また、この祭りには伝統的な歌や踊り、食べ物のシェアなどいくつかの習慣もあります。
そんなえびす講について分かりやすく解説し、有名なえびす講祭りをいくつかご紹介しております!
えびす講とは?
えびす講(こう)とは、おもに10月20日あるいは11月20日に催される祭礼または民間行事です。
地方や社寺によっては、旧暦の10月20日であったり、秋と春(1月20日)の2回開催したりします。
また、十日えびすとして1月10日や1月15日とその前後などに行うこともあります。
えびす祭やえべっさんとも言われます。
ちなみに、大鳥大社など日本各地の鷲神社で行われる酉の市は由来が異なり全く関係がありません。
えびす講で何する?
神無月(旧暦10月)に出雲に赴かない「留守神」とされたえびす神ないしかまど神を祀り、1年の無事を感謝し以下のことを祈願します。
- 五穀豊穣
- 大漁
- 商売繁盛
東日本では家庭内祭祀の意味合いが強くあります。
また、東日本では商業漁業の神としてのみならず、農業神として崇める傾向が西日本よりも顕著です。
えびす講に合わせて安売りバーゲンセールを行うこともあり、こういったイベントとしてえびす講を行う地域もあります。
えびす講の日には魚や根菜など青物が売られたり、たくさんの縁起物を飾った福笹(ふくささ)あるいは熊手(くまで)が販売されます。

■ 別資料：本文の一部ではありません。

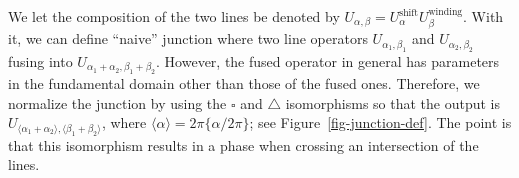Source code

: \documentclass[
  letterpaper,
  DIV=11,
  numbers=noendperiod]{scrreport}
\begin{document}
We let the composition of the two lines be denoted by
\(U_{\alpha,\beta} = U^\text{shift}_\alpha U^\text{winding}_\beta\).
With it, we can define ``naive'' junction where two line operators
\(U_{\alpha_1,\beta_1}\) and \(U_{\alpha_2,\beta_2}\) fusing into
\(U_{\alpha_1+\alpha_2,\beta_1+\beta_2}\). However, the fused operator
in general has parameters in the fundamental domain other than those of
the fused ones. Therefore, we normalize the junction by using the
\(\square\) and \(\triangle\) isomorphisms so that the output is
\(U_{\langle \alpha_1+\alpha_2\rangle, \langle \beta_1+\beta_2\rangle}\),
where \(\langle \alpha \rangle = 2\pi\{\alpha/2\pi\}\); see
Figure~\ref{fig-junction-def}. The point is that this isomorphism
results in a phase when crossing an intersection of the lines.

\begin{figure}

\begin{minipage}[t]{0.35\linewidth}

{\centering 


}

\end{minipage}%
%
\begin{minipage}[t]{0.05\linewidth}

{\centering 

~

}

\end{minipage}%
%
\begin{minipage}[t]{0.60\linewidth}

{\centering 

}
\end{minipage}
\end{figure}
\end{document}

この縁起物は神社から授与されるもので「吉兆」とも呼ばれます。
各地のえびす講
ここからは有名なえびす講についてご紹介していきます!
足利えびす講
栃木県足利市の西宮神社で行われます。
- 11月19日:宵祭(よいまつ)り
- 11月20日:本祭り
屋台で縁起物などが売られています。
歌舞である神楽が奉納(ほうのう)されます。
桐生ゑびす講
群馬県桐生市の桐生西宮神社で行われます。
- 11月19日:宵祭(よいまつ)り
- 11月20日:本祭り
縁起物が売られ、数百の屋台が境内に連なります。
神楽や太鼓が奉納されます。
からくり人形芝居なども催されます。
高崎えびす講市
群馬県高崎市で行われます。
高崎実業組合連合会が昭和金融恐慌以降の不況下で商業を活性化させようと、1929年に美保神社の分霊を高崎神社境内の大国神社に祀りました。
それとともに11月19・20日にえびす講市をおこなったのがきっかけ。
戦中は途絶えましたが戦後1947年から再開します。
現在は11月第3土・日に行われます。
- 富くじ
- えびす袋(福袋)
- 千社札めぐり(ウォークラリー)
などが催されます。
日本橋べったら市
東京都中央区日本橋本町にある
- 恵比寿を祀る寳田恵比寿神社
- その周辺の椙森神社一帯
で10月19・20日に行われます。
露店が数百軒並び、名物はべったら漬です。
恵比寿べったら市
東京都渋谷区恵比寿西にある恵比寿神社で10月19・20日に行われます。
露店が数百軒並び、名物はべったら漬です。
神社の設立や地名の経緯からいって、上記「日本橋べったら市」が戦後に山手の恵比寿に派生したものです。
甲府えびす講祭り
山梨県甲府市にて11月23日(勤労感謝の日)に行われます。
甲府商工会議所が不況下の1929年に始めました。
甲府市中心商店街や舞鶴城公園では屋台やフリーマーケットが並びます。
舞鶴城公園に恵比寿天の仮宮が建てられ、商売繁盛を祈願しての恵比寿天神輿が担がれます。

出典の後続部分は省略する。